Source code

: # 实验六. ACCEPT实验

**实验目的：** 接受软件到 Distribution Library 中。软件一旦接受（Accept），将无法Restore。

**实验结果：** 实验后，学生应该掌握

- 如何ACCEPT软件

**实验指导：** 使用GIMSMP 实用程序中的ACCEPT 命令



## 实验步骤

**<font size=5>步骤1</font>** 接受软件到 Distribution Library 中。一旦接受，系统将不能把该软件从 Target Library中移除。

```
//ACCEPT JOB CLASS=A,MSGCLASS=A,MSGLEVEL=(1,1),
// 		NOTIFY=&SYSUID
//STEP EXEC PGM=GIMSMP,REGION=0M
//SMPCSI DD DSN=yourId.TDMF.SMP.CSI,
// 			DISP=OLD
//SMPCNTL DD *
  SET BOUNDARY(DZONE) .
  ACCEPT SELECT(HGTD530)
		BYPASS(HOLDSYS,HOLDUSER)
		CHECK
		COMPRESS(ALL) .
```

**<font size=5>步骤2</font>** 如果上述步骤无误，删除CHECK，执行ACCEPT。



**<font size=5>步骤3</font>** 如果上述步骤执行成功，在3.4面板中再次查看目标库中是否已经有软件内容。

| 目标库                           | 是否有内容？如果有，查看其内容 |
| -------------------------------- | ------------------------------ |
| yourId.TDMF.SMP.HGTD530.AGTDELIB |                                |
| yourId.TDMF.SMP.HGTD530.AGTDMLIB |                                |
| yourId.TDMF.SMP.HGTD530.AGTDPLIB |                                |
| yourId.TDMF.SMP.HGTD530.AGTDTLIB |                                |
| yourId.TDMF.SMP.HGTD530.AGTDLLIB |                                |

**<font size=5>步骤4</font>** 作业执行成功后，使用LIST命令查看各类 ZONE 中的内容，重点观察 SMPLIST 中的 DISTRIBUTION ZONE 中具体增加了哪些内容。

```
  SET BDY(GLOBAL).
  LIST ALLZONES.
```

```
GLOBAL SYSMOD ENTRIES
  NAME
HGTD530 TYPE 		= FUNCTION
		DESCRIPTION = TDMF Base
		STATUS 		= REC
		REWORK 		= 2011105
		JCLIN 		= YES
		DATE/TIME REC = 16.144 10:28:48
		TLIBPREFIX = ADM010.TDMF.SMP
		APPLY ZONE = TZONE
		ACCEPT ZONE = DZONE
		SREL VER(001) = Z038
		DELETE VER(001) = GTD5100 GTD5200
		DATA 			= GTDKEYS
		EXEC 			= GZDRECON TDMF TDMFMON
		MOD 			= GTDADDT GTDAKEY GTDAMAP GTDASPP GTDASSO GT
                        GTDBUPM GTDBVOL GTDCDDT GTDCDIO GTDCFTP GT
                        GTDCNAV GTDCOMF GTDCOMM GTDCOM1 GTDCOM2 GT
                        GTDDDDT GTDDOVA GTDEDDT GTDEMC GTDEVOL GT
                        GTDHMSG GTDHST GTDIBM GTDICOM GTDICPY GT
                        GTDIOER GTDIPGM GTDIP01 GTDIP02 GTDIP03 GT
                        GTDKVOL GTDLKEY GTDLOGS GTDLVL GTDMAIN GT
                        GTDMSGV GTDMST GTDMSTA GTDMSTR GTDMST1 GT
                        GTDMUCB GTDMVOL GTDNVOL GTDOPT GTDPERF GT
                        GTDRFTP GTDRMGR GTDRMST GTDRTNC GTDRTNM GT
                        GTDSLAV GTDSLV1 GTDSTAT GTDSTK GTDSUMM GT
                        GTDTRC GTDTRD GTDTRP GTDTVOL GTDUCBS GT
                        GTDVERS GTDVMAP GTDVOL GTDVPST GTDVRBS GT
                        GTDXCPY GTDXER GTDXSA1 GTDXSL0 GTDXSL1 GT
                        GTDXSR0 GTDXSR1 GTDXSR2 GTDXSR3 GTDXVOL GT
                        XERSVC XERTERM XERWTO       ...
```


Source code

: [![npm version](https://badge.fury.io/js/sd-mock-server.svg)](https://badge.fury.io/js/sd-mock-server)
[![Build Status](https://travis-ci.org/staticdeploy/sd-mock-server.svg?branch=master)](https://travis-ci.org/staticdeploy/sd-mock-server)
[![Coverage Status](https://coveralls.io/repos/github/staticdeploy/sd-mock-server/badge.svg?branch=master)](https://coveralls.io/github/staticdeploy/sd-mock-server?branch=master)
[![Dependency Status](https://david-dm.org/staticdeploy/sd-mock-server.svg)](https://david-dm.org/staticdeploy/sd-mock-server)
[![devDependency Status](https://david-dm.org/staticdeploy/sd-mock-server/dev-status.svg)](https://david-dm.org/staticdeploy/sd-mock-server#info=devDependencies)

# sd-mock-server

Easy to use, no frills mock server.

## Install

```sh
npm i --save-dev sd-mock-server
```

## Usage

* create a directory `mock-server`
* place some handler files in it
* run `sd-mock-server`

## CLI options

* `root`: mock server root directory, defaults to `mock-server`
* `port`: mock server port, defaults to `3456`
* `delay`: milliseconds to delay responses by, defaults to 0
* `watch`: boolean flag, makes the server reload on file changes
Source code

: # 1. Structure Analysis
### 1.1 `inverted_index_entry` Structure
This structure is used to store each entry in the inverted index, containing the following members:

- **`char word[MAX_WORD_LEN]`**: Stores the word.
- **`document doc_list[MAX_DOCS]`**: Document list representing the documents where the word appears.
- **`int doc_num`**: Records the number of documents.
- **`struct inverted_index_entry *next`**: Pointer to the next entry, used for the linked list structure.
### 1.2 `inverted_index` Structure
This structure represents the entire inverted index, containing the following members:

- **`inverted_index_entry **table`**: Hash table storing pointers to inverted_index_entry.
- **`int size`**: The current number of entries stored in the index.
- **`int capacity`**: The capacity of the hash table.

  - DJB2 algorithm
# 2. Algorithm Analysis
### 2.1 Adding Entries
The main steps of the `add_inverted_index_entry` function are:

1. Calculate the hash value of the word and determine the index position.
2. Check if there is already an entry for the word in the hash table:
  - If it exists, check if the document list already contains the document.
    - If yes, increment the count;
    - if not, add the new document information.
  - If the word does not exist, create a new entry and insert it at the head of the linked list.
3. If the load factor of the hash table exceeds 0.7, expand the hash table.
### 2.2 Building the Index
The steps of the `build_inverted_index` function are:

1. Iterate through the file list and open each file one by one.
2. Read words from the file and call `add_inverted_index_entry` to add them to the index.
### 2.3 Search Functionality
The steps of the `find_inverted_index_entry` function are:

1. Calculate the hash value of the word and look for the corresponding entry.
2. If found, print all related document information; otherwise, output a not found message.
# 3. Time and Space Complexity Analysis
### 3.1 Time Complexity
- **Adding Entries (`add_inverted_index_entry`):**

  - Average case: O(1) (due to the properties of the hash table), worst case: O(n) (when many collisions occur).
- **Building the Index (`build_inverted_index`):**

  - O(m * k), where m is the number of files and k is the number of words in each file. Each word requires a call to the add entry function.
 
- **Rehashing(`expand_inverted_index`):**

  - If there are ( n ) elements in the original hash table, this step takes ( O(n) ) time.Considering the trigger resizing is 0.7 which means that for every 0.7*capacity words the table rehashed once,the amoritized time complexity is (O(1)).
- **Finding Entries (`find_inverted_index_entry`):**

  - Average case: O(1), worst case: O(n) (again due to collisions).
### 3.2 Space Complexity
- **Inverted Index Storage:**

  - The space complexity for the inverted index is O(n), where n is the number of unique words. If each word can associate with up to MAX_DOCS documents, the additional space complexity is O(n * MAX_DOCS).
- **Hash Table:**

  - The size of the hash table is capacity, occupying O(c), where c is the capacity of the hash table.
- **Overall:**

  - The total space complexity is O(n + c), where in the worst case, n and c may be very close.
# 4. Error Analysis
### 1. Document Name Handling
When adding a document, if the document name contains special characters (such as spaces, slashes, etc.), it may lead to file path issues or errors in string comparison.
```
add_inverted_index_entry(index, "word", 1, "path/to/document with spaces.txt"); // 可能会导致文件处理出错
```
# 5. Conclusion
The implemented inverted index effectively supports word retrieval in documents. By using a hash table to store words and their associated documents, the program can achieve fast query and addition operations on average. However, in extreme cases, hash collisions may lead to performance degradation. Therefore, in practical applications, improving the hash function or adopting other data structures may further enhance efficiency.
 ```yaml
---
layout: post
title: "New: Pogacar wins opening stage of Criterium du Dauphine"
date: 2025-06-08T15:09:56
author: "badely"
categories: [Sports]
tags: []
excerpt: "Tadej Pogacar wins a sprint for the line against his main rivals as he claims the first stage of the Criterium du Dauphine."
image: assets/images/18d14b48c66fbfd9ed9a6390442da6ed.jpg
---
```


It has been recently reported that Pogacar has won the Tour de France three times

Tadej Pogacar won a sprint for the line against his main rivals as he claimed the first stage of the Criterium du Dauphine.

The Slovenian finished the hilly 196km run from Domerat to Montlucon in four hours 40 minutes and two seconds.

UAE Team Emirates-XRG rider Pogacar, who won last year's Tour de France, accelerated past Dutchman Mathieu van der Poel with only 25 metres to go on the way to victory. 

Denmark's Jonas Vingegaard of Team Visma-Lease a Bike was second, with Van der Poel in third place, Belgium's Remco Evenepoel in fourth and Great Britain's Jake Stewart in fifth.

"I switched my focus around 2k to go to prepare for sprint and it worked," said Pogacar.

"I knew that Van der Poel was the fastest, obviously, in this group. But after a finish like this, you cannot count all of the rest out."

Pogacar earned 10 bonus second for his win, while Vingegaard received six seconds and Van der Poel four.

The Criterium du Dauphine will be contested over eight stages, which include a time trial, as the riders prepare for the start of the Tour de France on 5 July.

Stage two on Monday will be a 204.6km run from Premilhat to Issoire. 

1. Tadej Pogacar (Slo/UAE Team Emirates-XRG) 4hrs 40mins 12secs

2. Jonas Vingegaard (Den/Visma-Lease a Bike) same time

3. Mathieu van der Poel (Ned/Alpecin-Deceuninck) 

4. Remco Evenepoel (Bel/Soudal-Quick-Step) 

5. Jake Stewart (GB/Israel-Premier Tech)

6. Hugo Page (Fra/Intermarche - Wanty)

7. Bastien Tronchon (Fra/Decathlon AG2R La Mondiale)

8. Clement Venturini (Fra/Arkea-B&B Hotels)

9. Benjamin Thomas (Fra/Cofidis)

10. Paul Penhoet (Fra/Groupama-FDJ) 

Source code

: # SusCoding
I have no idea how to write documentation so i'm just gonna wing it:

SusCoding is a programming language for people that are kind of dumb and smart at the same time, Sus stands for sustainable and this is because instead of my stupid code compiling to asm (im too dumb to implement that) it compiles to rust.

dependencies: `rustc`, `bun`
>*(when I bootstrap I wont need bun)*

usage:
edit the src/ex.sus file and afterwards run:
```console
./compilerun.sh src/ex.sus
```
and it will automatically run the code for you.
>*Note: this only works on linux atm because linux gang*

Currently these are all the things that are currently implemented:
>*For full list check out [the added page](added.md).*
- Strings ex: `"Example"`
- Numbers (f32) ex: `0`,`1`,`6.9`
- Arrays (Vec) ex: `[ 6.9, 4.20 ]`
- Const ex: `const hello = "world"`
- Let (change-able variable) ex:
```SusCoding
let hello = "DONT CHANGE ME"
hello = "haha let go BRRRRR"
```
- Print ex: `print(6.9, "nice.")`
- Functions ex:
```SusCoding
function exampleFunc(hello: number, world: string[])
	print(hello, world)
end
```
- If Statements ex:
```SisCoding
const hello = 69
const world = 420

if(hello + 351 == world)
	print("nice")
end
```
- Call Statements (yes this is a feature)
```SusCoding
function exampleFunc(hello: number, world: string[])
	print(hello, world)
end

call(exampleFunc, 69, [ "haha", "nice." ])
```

━━━━━━━━━━━━━━━━

Your goal: Among the entries above, the line containing "3. If the load", the line containing "2. Read words", and all lines between them are to be restated word for word; nothing else belongs in the reply.

Exercise result:
3. If the load factor of the hash table exceeds 0.7, expand the hash table.
### 2.2 Building the Index
The steps of the `build_inverted_index` function are:

1. Iterate through the file list and open each file one by one.
2. Read words from the file and call `add_inverted_index_entry` to add them to the index.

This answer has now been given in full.